**What the exercise asks**
Stop after the line with "osztály ami párokon". Up to that point, output every line of the listing below exactly from the first one onward, skipping pictures.

**Records supplied**
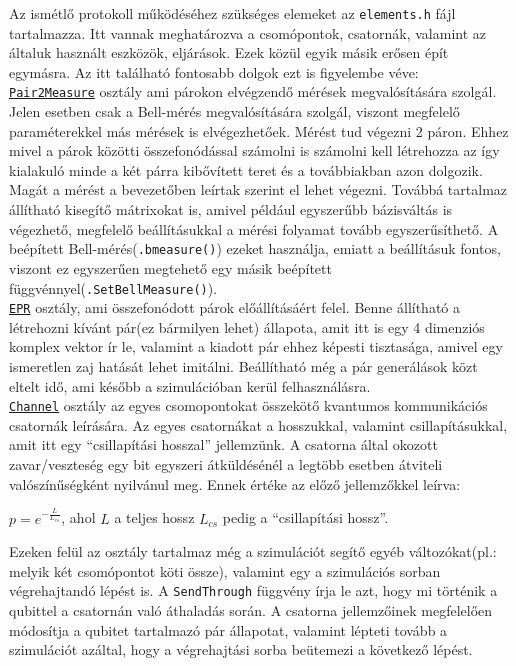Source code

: Az ismétlő protokoll működéséhez szükséges elemeket az \texttt{elements.h} fájl tartalmazza. Itt vannak meghatározva a csomópontok, csatornák, valamint az általuk használt eszközök, eljárások. Ezek közül egyik másik erősen épít egymásra. Az itt található fontosabb dolgok ezt is figyelembe véve:\\
\underline{\texttt{Pair2Measure}} osztály ami párokon elvégzendő mérések megvalósítására szolgál. Jelen esetben csak a Bell-mérés megvalósítására szolgál, viszont megfelelő paraméterekkel más mérések is elvégezhetőek. Mérést tud végezni 2 páron.  Ehhez mivel a párok közötti összefonódással számolni is számolni kell létrehozza az így kialakuló minde a két párra kibővített teret és a továbbiakban azon dolgozik. Magát a mérést a bevezetőben leírtak szerint el lehet végezni. Továbbá tartalmaz állítható kisegítő mátrixokat is, amivel például egyszerűbb bázisváltás is végezhető, megfelelő beállításukkal a mérési folyamat tovább egyszerűsíthető. A beépített Bell-mérés(\texttt{.bmeasure()}) ezeket használja, emiatt a beállításuk fontos, viszont ez egyszerűen megtehető egy másik beépített függvénnyel(\texttt{.SetBellMeasure()}).\\
\underline{\texttt{EPR}} osztály, ami összefonódott párok előállításáért felel. Benne állítható a létrehozni kívánt pár(ez bármilyen lehet) állapota, amit itt is egy 4 dimenziós komplex vektor ír le, valamint a kiadott pár ehhez képesti tisztasága, amivel egy ismeretlen zaj hatását lehet imitálni. Beállítható még a pár generálások közt eltelt idő, ami később a szimulációban kerül felhasználásra.\\
\underline{\texttt{Channel}} osztály az egyes csomopontokat összekötő kvantumos kommunikációs csatornák leírására. Az egyes csatornákat a hosszukkal, valamint csillapításukkal, amit itt egy ``csillapítási hosszal'' jellemzünk. A csatorna által okozott zavar/veszteség egy bit egyszeri átküldésénél a legtöbb esetben átviteli valószínűségként nyilvánul meg. Ennek értéke az előző jellemzőkkel leírva:\\
\begin{center}
$ p=e^{-\frac{L}{L_{cs}}}$, ahol $L$ a teljes hossz $L_{cs}$  pedig a ``csillapítási hossz''.\\
\end{center}
Ezeken felül az osztály tartalmaz még a szimulációt segítő egyéb változókat(pl.: melyik két csomópontot köti össze), valamint egy a szimulációs sorban végrehajtandó lépést is. A \texttt{SendThrough} függvény írja le azt, hogy mi történik a qubittel a csatornán való áthaladás során. A csatorna jellemzőinek megfelelően módosítja a qubitet tartalmazó pár állapotat, valamint lépteti tovább a szimulációt azáltal, hogy a végrehajtási sorba beütemezi a következő lépést.\\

**The answer**
Source code

: Az ismétlő protokoll működéséhez szükséges elemeket az \texttt{elements.h} fájl tartalmazza. Itt vannak meghatározva a csomópontok, csatornák, valamint az általuk használt eszközök, eljárások. Ezek közül egyik másik erősen épít egymásra. Az itt található fontosabb dolgok ezt is figyelembe véve:\\
\underline{\texttt{Pair2Measure}} osztály ami párokon elvégzendő mérések megvalósítására szolgál. Jelen esetben csak a Bell-mérés megvalósítására szolgál, viszont megfelelő paraméterekkel más mérések is elvégezhetőek. Mérést tud végezni 2 páron.  Ehhez mivel a párok közötti összefonódással számolni is számolni kell létrehozza az így kialakuló minde a két párra kibővített teret és a továbbiakban azon dolgozik. Magát a mérést a bevezetőben leírtak szerint el lehet végezni. Továbbá tartalmaz állítható kisegítő mátrixokat is, amivel például egyszerűbb bázisváltás is végezhető, megfelelő beállításukkal a mérési folyamat tovább egyszerűsíthető. A beépített Bell-mérés(\texttt{.bmeasure()}) ezeket használja, emiatt a beállításuk fontos, viszont ez egyszerűen megtehető egy másik beépített függvénnyel(\texttt{.SetBellMeasure()}).\\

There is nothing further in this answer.